Is there some special magic about life, essential to making molecular machinery work?
One might doubt that artificial nanomachines could even equal the abilities of nanomachines in the cell, if there were reason to think that cells contained some special magic that makes them work. This idea is called "vitalism." Biologists have abandoned it because they have found chemical and physical explanations for every aspect of living cells yet studied, including their motion, growth, and reproduction. Indeed, this knowledge is the very foundation of biotechnology.
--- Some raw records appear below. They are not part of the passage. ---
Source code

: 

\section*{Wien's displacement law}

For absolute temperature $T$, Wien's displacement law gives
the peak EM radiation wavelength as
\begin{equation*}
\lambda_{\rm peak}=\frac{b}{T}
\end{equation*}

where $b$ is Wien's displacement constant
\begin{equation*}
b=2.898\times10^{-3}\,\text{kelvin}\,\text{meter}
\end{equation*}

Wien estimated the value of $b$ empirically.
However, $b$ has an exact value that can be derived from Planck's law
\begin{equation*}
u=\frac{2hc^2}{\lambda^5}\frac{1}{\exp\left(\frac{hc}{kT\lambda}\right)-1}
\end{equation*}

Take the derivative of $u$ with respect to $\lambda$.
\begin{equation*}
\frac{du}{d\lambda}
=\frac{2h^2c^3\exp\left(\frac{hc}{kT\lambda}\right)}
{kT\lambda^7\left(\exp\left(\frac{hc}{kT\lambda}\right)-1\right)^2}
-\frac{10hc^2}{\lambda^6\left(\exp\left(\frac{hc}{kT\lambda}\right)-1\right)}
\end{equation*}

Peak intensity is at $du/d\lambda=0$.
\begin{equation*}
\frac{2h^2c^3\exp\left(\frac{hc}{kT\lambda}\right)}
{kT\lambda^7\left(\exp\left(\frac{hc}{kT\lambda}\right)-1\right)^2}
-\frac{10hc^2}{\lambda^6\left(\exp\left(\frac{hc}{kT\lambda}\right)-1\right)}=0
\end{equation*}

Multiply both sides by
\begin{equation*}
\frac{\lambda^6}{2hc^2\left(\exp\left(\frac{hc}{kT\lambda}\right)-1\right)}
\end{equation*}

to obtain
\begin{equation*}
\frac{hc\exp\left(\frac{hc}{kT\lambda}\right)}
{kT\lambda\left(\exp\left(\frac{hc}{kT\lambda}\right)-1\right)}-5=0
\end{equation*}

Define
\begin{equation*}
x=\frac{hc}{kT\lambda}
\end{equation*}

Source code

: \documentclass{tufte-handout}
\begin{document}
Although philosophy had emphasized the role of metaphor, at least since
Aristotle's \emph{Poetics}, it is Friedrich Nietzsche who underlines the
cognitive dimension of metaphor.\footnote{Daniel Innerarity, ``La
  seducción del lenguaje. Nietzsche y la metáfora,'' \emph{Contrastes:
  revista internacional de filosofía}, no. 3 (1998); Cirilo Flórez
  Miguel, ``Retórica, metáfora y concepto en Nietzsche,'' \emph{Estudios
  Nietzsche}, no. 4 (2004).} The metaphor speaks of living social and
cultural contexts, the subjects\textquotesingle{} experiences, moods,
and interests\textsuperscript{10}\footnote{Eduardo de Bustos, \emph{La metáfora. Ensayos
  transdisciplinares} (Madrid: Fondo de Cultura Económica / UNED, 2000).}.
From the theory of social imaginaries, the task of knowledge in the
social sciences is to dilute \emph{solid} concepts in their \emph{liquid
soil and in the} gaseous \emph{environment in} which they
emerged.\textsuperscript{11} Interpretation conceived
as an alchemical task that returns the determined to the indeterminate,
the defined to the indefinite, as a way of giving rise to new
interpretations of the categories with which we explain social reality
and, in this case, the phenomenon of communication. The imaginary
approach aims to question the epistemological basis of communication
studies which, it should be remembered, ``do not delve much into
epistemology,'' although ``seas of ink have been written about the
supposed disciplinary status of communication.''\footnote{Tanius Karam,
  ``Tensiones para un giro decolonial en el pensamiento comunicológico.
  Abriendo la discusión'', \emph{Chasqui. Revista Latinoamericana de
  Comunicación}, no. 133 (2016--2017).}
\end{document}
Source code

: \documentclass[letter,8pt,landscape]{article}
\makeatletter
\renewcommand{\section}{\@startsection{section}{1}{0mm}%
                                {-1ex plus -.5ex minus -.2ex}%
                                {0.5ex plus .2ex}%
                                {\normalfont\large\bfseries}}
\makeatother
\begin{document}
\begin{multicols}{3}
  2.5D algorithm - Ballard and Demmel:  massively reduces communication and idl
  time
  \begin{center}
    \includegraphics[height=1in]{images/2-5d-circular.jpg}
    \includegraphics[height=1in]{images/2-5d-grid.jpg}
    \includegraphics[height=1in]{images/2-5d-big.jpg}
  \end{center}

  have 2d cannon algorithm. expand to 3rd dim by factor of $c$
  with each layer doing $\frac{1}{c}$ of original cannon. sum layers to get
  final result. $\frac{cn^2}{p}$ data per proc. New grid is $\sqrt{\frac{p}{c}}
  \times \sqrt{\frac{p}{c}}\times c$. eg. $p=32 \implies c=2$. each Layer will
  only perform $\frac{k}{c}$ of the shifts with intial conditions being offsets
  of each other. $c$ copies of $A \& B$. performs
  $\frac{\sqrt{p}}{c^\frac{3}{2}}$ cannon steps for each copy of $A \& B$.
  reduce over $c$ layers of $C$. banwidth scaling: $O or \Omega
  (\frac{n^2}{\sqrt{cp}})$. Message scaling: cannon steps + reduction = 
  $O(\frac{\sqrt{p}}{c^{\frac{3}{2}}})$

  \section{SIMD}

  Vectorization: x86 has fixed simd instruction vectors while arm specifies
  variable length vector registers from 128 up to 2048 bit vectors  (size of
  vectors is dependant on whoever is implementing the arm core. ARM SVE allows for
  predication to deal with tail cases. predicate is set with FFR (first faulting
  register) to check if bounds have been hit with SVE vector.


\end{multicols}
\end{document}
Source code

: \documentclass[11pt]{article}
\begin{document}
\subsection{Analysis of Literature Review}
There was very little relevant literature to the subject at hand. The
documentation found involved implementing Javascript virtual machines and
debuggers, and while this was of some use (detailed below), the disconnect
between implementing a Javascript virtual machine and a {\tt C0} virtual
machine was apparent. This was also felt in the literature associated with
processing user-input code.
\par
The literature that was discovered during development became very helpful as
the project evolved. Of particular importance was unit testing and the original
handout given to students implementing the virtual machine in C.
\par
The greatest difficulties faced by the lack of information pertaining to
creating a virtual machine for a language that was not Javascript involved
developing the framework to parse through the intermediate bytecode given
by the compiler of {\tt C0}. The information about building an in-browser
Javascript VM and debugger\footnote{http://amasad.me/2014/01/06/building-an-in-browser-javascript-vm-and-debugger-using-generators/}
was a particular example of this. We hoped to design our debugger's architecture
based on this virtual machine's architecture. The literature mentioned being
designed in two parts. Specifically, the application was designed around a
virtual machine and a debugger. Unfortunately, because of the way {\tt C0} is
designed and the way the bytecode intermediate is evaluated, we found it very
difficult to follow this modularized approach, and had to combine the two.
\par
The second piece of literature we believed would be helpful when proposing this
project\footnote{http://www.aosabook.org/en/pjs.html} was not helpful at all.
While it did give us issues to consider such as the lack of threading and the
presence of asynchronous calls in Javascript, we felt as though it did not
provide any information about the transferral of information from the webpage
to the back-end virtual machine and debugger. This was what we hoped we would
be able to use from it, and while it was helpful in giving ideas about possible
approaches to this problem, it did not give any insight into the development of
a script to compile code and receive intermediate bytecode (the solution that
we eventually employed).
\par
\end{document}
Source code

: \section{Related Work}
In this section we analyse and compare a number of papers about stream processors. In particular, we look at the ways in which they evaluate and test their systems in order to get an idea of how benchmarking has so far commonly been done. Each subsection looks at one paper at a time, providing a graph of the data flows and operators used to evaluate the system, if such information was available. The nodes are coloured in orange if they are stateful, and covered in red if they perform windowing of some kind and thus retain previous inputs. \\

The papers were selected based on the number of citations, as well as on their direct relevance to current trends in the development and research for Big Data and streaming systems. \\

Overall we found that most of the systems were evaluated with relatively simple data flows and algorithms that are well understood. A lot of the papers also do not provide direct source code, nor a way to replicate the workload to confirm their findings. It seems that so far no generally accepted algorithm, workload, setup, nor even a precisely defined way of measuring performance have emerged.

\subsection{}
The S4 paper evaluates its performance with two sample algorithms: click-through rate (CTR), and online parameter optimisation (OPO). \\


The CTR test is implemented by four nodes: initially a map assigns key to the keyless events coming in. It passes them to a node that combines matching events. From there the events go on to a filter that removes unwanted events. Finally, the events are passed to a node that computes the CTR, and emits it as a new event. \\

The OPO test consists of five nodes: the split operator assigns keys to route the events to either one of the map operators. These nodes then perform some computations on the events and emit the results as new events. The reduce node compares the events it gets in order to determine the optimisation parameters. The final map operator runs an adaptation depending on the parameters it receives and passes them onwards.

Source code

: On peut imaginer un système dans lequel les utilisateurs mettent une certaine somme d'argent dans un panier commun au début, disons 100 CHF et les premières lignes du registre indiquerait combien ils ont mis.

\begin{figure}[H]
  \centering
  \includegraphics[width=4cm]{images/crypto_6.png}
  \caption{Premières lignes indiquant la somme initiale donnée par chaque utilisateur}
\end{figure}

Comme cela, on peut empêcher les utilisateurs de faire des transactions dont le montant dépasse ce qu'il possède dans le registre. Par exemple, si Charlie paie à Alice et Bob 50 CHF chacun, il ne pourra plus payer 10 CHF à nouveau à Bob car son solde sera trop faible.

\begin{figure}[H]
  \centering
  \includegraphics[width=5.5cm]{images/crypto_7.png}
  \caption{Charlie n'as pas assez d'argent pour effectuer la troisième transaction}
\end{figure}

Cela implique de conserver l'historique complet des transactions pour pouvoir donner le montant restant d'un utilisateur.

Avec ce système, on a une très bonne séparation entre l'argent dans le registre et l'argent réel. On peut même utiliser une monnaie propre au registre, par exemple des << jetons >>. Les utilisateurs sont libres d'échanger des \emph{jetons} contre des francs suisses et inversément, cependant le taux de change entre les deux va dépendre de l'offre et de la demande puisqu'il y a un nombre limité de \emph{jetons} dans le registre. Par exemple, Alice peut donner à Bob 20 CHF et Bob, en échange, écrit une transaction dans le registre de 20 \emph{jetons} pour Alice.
Nanomachines floating in sterile test tubes, free of cells, have been made to perform all the basic sorts of activities that they perform inside living cells. Starting with chemicals that can be made from smoggy air, biochemists have built working protein machines without help from cells. R. B. Merrifield, for example, used chemical techniques to assemble simple amino acids to make bovine pancreatic ribonuclease, an enzymatic device that disassembles RNA molecules. Life is special in structure, in behavior, and in what it feels like from the inside to be alive, yet the laws of nature that govern the machinery of life also govern the rest of the universe.
The case for the feasibility of assemblers and other nanomachines may sound firm, but why not just wait and see whether they can be developed?
Sheer curiosity seems reason enough to examine the possibilities opened by nanotechnology, but there are stronger reasons. These developments will sweep the world within ten to fifty years—that is, within the expected lifetimes of ourselves or our families. What is more, the conclusions of the following chapters suggest that a wait-and-see policy would be very expensive—that it would cost many millions of lives, and perhaps end life on Earth.
Is the case for the feasibility of nanotechnology and assemblers firm enough that they should be taken seriously? It seems so, because the heart of the case rests on two well-established facts of science and engineering. These are (1) that existing molecular machines serve a range of basic functions, and (2) that parts serving these basic functions can be combined to build complex machines. Since chemical reactions can bond atoms together in diverse ways, and since molecular machines can direct chemical reactions according to programmed instructions, assemblers definitely are feasible.